__Directions for this task__
Wherever a line in the material contains the word "else", copy that line.

__Material for this task__
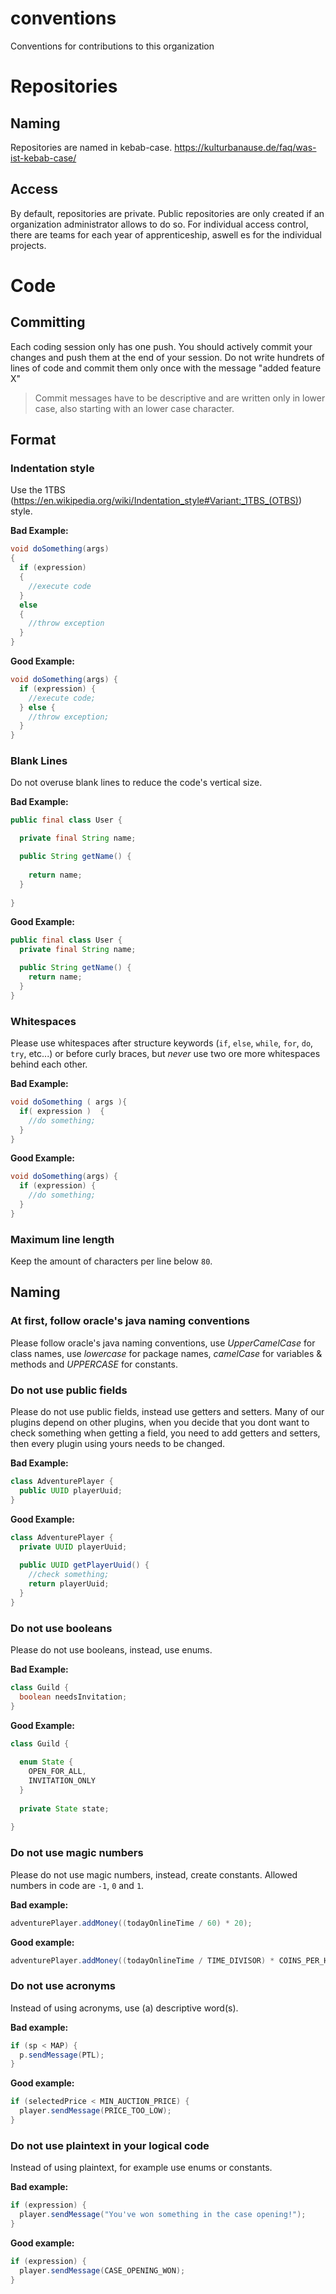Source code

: # conventions
Conventions for contributions to this organization

# Repositories

## Naming

Repositories are named in kebab-case. https://kulturbanause.de/faq/was-ist-kebab-case/

## Access

By default, repositories are private. Public repositories are only created if an organization administrator allows to do so.
For individual access control, there are teams for each year of apprenticeship, aswell es for the individual projects. 

# Code

## Committing

Each coding session only has one push. You should actively commit your changes and push them at the end of your session. Do not write hundrets of lines of code and commit them only once with the message "added feature X"

> Commit messages have to be descriptive and are written only in lower case, also starting with an lower case character.

## Format

### Indentation style

Use the 1TBS (https://en.wikipedia.org/wiki/Indentation_style#Variant:_1TBS_(OTBS)) style.

**Bad Example:**

```java
void doSomething(args) 
{
  if (expression) 
  {
    //execute code
  }
  else 
  {
    //throw exception
  }
}
```

**Good Example:**

```java
void doSomething(args) {
  if (expression) {
    //execute code;
  } else {
    //throw exception;
  }
}
```

### Blank Lines
Do not overuse blank lines to reduce the code's vertical size.

**Bad Example:**

```java
public final class User {

  private final String name;

  public String getName() {
    
    return name;
  }
  
}
```

**Good Example:**

```java
public final class User {
  private final String name;

  public String getName() {
    return name;
  }
}
```

### Whitespaces

Please use whitespaces after structure keywords (`if`, `else`, `while`, `for`, `do`, `try`, etc...) or before curly braces, but *never* use two ore more whitespaces behind each other.

**Bad Example:**

```java
void doSomething ( args ){
  if( expression )  {
    //do something;
  }
}
```

**Good Example:**

```java
void doSomething(args) {
  if (expression) {
    //do something;
  }
}
```

### Maximum line length
Keep the amount of characters per line below `80`.

## Naming

### At first, follow oracle's java naming conventions

Please follow oracle's java naming conventions, use *UpperCamelCase* for class names, use *lowercase* for package names, *camelCase* for variables & methods and *UPPERCASE* for constants.

### Do not use public fields

Please do not use public fields, instead use getters and setters. Many of our plugins depend on other plugins, when you decide that you dont want to check something when getting a field, you need to add getters and setters, then every plugin using yours needs to be changed.

**Bad Example:**

```java
class AdventurePlayer {
  public UUID playerUuid;
}
```

**Good Example:**

```java
class AdventurePlayer {
  private UUID playerUuid;
  
  public UUID getPlayerUuid() {
    //check something;
    return playerUuid;
  }
}
```

### Do not use booleans

Please do not use booleans, instead, use enums.

**Bad Example:**

```java
class Guild {
  boolean needsInvitation;
}
```

**Good Example:**

```java
class Guild {
  
  enum State {
    OPEN_FOR_ALL,
    INVITATION_ONLY
  }
  
  private State state;
  
}
```

### Do not use magic numbers

Please do not use magic numbers, instead, create constants. Allowed numbers in code are `-1`, `0` and `1`.

**Bad example:**

```java
adventurePlayer.addMoney((todayOnlineTime / 60) * 20);
```

**Good example:**

```java
adventurePlayer.addMoney((todayOnlineTime / TIME_DIVISOR) * COINS_PER_HOUR);
```

### Do not use acronyms

Instead of using acronyms, use (a) descriptive word(s).

**Bad example:**

```java
if (sp < MAP) {
  p.sendMessage(PTL);
}
```

**Good example:**

```java
if (selectedPrice < MIN_AUCTION_PRICE) {
  player.sendMessage(PRICE_TOO_LOW);
}
```

### Do not use plaintext in your logical code

Instead of using plaintext, for example use enums or constants.

**Bad example:**

```java
if (expression) {
  player.sendMessage("You've won something in the case opening!");
}
```

**Good example:**

```java
if (expression) {
  player.sendMessage(CASE_OPENING_WON);
}
```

__Result__
  else 
  } else {
Please use whitespaces after structure keywords (`if`, `else`, `while`, `for`, `do`, `try`, etc...) or before curly braces, but *never* use two ore more whitespaces behind each other.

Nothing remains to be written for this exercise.